Impairment of Fertility
Fertility studies with imlunestrant in animals have not been conducted. In repeat-dose toxicity studies up to 6 months in rats and 3 months in cynomolgus monkeys, oral administration of imlunestrant resulted in follicular cysts in the ovary and atrophy in the vagina, cervix, and uterus at doses ≥ 10 mg/kg/day in rats (≥ 4 times the human AUC at the recommended dose) and ≥ 15 mg/kg/day in cynomolgus monkeys (≥1 times the human AUC at the recommended dose).
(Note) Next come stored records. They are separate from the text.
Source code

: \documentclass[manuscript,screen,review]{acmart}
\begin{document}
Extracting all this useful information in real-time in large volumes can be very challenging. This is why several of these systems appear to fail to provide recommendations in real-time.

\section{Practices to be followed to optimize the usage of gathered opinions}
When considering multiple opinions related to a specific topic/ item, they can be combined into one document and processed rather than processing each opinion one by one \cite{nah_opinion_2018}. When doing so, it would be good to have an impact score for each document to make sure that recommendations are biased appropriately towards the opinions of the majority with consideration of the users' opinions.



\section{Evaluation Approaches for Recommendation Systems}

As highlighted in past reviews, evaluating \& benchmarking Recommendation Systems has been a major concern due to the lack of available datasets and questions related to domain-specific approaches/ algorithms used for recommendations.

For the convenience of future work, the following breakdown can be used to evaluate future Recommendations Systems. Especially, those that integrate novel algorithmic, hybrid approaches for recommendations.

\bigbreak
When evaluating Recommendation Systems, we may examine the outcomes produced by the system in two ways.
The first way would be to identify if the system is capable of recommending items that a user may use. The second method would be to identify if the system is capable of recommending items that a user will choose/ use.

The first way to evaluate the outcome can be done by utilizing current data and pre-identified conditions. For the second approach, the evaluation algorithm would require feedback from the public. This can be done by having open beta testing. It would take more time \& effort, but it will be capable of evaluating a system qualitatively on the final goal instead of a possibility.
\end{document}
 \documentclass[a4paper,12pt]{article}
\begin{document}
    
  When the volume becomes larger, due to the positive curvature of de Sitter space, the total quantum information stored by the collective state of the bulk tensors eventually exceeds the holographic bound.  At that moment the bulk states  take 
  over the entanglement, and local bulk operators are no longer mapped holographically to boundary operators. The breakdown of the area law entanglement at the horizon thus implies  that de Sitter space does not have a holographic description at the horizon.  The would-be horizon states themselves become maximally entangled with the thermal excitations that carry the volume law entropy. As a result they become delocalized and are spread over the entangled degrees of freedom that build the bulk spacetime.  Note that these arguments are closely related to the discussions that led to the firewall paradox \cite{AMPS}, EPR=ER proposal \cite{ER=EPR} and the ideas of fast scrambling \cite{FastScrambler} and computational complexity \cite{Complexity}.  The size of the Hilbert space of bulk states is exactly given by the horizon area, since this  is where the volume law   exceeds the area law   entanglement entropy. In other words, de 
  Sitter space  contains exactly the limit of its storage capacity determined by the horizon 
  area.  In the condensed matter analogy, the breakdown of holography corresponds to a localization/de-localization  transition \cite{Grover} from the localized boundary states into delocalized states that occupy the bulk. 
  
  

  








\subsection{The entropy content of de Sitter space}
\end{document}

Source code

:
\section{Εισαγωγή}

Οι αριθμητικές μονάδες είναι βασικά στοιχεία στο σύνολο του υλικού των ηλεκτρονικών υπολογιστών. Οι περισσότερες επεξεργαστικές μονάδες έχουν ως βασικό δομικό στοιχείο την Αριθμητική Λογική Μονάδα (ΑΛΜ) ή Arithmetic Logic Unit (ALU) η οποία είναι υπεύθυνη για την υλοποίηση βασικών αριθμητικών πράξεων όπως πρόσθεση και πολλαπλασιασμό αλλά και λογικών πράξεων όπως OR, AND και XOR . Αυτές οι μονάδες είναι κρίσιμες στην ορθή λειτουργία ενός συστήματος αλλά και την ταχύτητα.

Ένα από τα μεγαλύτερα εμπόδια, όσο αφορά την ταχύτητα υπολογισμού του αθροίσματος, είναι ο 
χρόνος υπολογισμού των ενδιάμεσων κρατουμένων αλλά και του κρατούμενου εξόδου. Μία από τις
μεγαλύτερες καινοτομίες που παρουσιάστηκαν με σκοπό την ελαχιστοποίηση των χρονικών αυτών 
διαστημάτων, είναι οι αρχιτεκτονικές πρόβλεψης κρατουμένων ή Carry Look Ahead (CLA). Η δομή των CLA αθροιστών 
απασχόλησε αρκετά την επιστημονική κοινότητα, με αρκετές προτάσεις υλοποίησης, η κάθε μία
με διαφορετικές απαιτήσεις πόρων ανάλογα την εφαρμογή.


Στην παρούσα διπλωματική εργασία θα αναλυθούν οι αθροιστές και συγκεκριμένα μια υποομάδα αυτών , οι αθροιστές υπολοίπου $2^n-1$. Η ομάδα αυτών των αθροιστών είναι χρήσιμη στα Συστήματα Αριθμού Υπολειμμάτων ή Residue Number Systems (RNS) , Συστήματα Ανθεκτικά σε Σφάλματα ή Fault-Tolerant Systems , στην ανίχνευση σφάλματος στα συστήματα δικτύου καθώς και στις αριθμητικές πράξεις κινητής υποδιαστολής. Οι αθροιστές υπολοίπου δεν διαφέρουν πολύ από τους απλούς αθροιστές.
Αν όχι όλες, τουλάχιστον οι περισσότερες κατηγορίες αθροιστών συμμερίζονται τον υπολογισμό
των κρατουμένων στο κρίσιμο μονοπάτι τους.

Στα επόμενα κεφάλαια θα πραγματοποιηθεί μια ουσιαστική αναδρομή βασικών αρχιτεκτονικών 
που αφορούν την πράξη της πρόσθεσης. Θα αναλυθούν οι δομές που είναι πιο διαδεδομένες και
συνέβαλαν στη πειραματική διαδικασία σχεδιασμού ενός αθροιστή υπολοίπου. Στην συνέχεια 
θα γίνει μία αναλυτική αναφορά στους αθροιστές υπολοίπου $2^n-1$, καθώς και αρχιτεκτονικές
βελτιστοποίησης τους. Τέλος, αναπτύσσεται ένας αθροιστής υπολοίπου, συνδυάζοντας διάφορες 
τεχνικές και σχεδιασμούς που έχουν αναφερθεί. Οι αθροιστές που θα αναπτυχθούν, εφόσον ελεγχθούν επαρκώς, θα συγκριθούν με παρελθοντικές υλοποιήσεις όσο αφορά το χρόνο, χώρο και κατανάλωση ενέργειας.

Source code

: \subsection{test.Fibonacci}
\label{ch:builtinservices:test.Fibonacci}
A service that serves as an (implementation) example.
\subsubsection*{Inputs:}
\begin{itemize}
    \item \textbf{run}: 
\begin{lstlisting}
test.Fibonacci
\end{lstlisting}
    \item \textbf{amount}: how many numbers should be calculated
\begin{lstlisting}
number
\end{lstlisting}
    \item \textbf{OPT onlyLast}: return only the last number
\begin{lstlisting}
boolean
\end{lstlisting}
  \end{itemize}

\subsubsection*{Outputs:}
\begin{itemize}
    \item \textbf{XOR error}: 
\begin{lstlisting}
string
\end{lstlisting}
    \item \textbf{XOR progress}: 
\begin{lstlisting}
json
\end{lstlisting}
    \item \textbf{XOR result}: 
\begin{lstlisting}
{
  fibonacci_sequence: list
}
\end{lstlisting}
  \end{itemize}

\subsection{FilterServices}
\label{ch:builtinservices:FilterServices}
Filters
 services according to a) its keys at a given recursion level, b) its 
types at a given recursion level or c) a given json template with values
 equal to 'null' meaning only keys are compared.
Decreased sperm and cellular debris in the epididymis and spermatid retention in the testis were observed in male rats at ≥10 mg/kg/day. The effects of imlunestrant on male and female reproductive organs were reversible in rats following a 3-month recovery period. Reversibility was not assessed in cynomolgus monkeys.
Dyslipidemia
Advise patients that hypercholesterolemia and hypertriglyceridemia may occur while taking INLURIYO. Inform patients that lipid profile monitoring will be performed prior to starting and periodically while taking INLURIYO [see Adverse Reactions (6.1)].
Embryo-Fetal Toxicity
Advise pregnant women and females of reproductive potential of the potential risk to a fetus. Advise females to inform their healthcare provider of a known or suspected pregnancy [see Warnings and Precautions (5.1) and Use in Specific Populations (8.1)].
Advise females of reproductive potential to use effective contraception during treatment with INLURIYO and for 1 week after the last dose. Advise male patients with female partners of reproductive potential to use effective contraception during treatment with INLURIYO and for 1 week after the last dose [see Use in Specific Populations (8.3)].
Lactation
Advise women not to breastfeed during treatment with INLURIYO and for 1 week after the last dose [see Use in Specific Populations (8.2)].
Infertility
Advise males and females of reproductive potential that INLURIYO may impair fertility [see Use in Specific Populations (8.3)].
Drug Interactions
Advise patients to inform their healthcare providers of all concomitant medications, including prescription medicines, over the counter drugs, and herbal products [see Drug Interactions (7.1, 7.2)].
Dosing Instructions
Instruct patients to take INLURIYO at approximately the same time each day and to swallow the tablet(s) whole. Tablets should not be chewed, crushed, or split prior to swallowing [see Dosage and Administration (2.1)].
Advise patients to take INLURIYO without food, either 2 hours before food or 1 hour after food [see Dosage and Administration (2.1)].
Instruct patient that if a dose of INLURIYO is missed by more than 6 hours or vomiting occurs, skip the dose and take the next dose the following day at its regularly scheduled time [see Dosage and Administration (2.1)].